Tudo, juntamente com o excelente jantar e o vinho, não de comerciantes russos, mas importado diretamente do estrangeiro, era extremamente digno, simples e agradável. O grupo — cerca de vinte pessoas — fora selecionado por Sviájski de entre os novos liberais mais ativos, todos da mesma opinião, que eram ao mesmo tempo inteligentes e bem-educados. Beberam, também a meio a brincar, à saúde do novo marechal da província, do governador, do diretor do banco e do "nosso amável anfitrião".
Vrónski estava satisfeito. Nunca esperara encontrar um tom tão agradável nas províncias.
Perto do fim do jantar, o ambiente ficou ainda mais animado. O governador pediu a Vrónski que fosse a um concerto em benefício dos sérvios que a sua mulher, que ansiava por conhecê-lo, estava a organizar.
"Haverá um baile, e verá a beldade da província. Vale a pena ver, realmente."
"Não é a minha praia", respondeu Vrónski. Gostava daquela expressão inglesa. Mas sorriu e prometeu ir.
Antes de se levantarem da mesa, quando todos estavam a fumar, o criado de Vrónski aproximou-se dele com uma carta numa bandeja.
"De Vozdvíjenskoe, por um mensageiro especial", disse com uma expressão significativa.
"Espantoso! como ele se parece com o procurador-adjunto Sventítski", disse um dos convidados em francês sobre o criado, enquanto Vrónski, franzindo o cenho, lia a carta.
A carta era de Anna.

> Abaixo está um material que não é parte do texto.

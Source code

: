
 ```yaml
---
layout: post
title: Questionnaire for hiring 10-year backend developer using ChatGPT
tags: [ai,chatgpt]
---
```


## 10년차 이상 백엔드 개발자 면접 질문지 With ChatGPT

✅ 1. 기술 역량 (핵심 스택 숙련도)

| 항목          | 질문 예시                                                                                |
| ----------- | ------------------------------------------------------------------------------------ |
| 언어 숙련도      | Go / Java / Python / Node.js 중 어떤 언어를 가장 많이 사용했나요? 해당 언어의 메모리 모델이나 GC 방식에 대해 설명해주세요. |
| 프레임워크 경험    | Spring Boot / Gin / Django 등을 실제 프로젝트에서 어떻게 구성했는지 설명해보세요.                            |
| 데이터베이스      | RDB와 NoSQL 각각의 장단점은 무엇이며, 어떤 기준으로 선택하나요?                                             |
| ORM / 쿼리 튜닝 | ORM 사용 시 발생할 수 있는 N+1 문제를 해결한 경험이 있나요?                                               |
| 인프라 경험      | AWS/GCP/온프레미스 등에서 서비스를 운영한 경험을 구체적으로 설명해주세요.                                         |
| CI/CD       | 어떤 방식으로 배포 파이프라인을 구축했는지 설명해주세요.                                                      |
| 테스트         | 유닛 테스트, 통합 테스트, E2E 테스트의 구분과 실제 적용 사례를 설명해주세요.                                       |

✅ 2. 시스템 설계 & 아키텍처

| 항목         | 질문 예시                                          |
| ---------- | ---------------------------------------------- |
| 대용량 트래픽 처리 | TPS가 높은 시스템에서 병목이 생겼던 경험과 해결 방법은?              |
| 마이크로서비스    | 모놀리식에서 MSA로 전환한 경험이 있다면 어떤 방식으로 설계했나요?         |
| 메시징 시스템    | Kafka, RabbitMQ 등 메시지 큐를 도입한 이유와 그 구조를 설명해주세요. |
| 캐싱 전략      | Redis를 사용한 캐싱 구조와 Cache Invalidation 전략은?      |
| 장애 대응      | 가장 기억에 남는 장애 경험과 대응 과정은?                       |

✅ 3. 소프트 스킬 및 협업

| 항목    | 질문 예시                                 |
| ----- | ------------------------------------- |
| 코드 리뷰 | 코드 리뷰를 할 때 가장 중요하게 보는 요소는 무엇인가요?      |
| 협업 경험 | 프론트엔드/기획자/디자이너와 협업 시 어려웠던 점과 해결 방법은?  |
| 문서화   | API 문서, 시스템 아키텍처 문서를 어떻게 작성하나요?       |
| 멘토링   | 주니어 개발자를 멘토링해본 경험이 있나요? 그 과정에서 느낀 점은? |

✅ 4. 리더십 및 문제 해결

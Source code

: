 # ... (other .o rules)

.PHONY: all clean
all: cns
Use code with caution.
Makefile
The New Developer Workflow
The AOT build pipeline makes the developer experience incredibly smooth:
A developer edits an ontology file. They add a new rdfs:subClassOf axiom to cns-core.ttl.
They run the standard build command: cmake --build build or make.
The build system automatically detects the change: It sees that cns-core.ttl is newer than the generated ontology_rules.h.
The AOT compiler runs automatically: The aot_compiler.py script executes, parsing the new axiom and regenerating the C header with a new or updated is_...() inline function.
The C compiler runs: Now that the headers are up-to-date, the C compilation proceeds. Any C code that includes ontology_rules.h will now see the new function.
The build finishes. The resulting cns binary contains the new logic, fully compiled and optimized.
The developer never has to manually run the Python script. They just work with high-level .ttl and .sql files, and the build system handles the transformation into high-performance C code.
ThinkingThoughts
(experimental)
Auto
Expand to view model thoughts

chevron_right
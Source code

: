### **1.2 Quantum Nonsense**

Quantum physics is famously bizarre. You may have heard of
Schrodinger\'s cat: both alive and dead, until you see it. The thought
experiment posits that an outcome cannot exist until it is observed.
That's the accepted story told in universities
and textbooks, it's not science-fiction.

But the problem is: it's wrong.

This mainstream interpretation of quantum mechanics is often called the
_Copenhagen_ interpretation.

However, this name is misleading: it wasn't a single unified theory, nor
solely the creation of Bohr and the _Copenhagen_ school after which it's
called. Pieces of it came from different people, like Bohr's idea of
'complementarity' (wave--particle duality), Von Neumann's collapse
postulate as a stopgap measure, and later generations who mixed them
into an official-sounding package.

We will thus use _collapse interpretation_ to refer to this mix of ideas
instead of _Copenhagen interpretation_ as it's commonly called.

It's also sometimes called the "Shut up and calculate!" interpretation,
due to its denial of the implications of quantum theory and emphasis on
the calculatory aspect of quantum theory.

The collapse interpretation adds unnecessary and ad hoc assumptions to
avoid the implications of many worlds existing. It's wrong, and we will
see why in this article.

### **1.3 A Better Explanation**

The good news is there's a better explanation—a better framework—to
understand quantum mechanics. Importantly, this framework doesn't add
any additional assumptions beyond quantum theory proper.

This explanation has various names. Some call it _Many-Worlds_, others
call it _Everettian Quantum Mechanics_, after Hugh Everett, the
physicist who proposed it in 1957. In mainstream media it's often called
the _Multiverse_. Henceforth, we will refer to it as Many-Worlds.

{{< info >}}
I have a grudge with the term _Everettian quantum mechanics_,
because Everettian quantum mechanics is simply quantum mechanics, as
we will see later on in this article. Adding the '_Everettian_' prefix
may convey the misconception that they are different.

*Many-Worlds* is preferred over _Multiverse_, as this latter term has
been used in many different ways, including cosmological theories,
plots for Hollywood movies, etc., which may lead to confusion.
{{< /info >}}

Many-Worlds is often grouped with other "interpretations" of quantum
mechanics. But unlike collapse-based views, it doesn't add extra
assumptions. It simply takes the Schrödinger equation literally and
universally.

Antes de ler a carta, já sabia o seu conteúdo. Esperando que as eleições terminassem em cinco dias, prometera estar de volta na sexta-feira. Hoje era sábado, e sabia que a carta continha reprovações por não ter voltado na data fixada. A carta que enviara na noite anterior provavelmente ainda não chegara até ela.

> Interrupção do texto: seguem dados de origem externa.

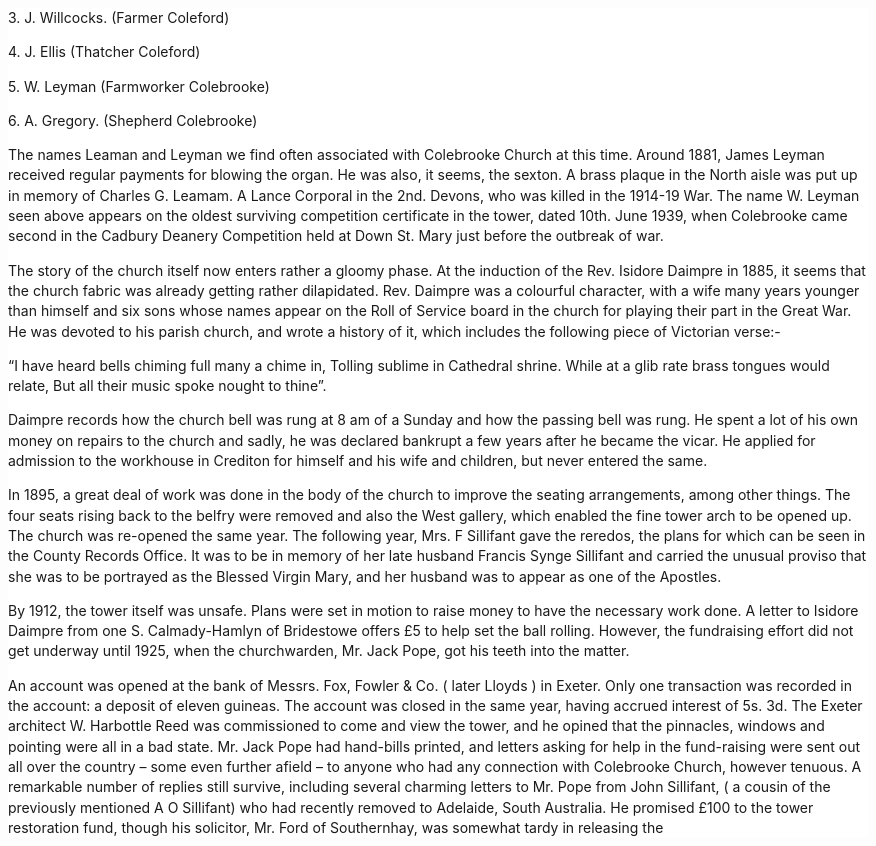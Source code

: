 3\. J. Willcocks. (Farmer Coleford)

4\. J. Ellis (Thatcher Coleford)

5\. W. Leyman (Farmworker Colebrooke)

6\. A. Gregory. (Shepherd Colebrooke)

The names Leaman and Leyman we find often associated with Colebrooke
Church at this time. Around 1881, James Leyman received regular payments
for blowing the organ. He was also, it seems, the sexton. A brass plaque
in the North aisle was put up in memory of Charles G. Leamam. A Lance
Corporal in the 2nd. Devons, who was killed in the 1914-19 War. The name
W. Leyman seen above appears on the oldest surviving competition
certificate in the tower, dated 10th. June 1939, when Colebrooke came
second in the Cadbury Deanery Competition held at Down St. Mary just
before the outbreak of war.

The story of the church itself now enters rather a gloomy phase. At the
induction of the Rev. Isidore Daimpre in 1885, it seems that the church
fabric was already getting rather dilapidated. Rev. Daimpre was a
colourful character, with a wife many years younger than himself and six
sons whose names appear on the Roll of Service board in the church for
playing their part in the Great War. He was devoted to his parish
church, and wrote a history of it, which includes the following piece of
Victorian verse:-

“I have heard bells chiming full many a chime in, Tolling sublime in
Cathedral shrine. While at a glib rate brass tongues would relate, But
all their music spoke nought to thine”.

Daimpre records how the church bell was rung at 8 am of a Sunday and how
the passing bell was rung. He spent a lot of his own money on repairs to
the church and sadly, he was declared bankrupt a few years after he
became the vicar. He applied for admission to the workhouse in Crediton
for himself and his wife and children, but never entered the same.

In 1895, a great deal of work was done in the body of the church to
improve the seating arrangements, among other things. The four seats
rising back to the belfry were removed and also the West gallery, which
enabled the fine tower arch to be opened up. The church was re-opened
the same year. The following year, Mrs. F Sillifant gave the reredos,
the plans for which can be seen in the County Records Office. It was to
be in memory of her late husband Francis Synge Sillifant and carried the
unusual proviso that she was to be portrayed as the Blessed Virgin Mary,
and her husband was to appear as one of the Apostles.

By 1912, the tower itself was unsafe. Plans were set in motion to raise
money to have the necessary work done. A letter to Isidore Daimpre from
one S. Calmady-Hamlyn of Bridestowe offers £5 to help set the ball
rolling. However, the fundraising effort did not get underway until
1925, when the churchwarden, Mr. Jack Pope, got his teeth into the
matter.

An account was opened at the bank of Messrs. Fox, Fowler & Co. ( later
Lloyds ) in Exeter. Only one transaction was recorded in the account: a
deposit of eleven guineas. The account was closed in the same year,
having accrued interest of 5s. 3d. The Exeter architect W. Harbottle
Reed was commissioned to come and view the tower, and he opined that the
pinnacles, windows and pointing were all in a bad state. Mr. Jack Pope
had hand-bills printed, and letters asking for help in the fund-raising
were sent out all over the country – some even further afield – to
anyone who had any connection with Colebrooke Church, however tenuous. A
remarkable number of replies still survive, including several charming
letters to Mr. Pope from John Sillifant, ( a cousin of the previously
mentioned A O Sillifant) who had recently removed to Adelaide, South
Australia. He promised £100 to the tower restoration fund, though his
solicitor, Mr. Ford of Southernhay, was somewhat tardy in releasing the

A carta era o que esperava, mas a forma era inesperada e particularmente desagradável para ele. "Annie está muito doente, o médico diz que pode ser inflamação. Estou a perder a cabeça sozinha. A princesa Varvára não ajuda, é um estorvo. Esperava-o anteontem e ontem, e agora mando saber onde está e o que fazia. Quis vir eu própria, mas desisti, sabendo que não gostaria. Envie alguma resposta, para que eu saiba o que fazer."
A criança doente, e ainda assim pensara em vir ela própria. A filha doente, e este tom hostil.
As festividades inocentes da eleição, e este amor sombrio e pesado para o qual tinha de voltar, impressionaram Vrónski pelo seu contraste. Mas tinha de ir, e no primeiro comboio dessa noite partiu para casa.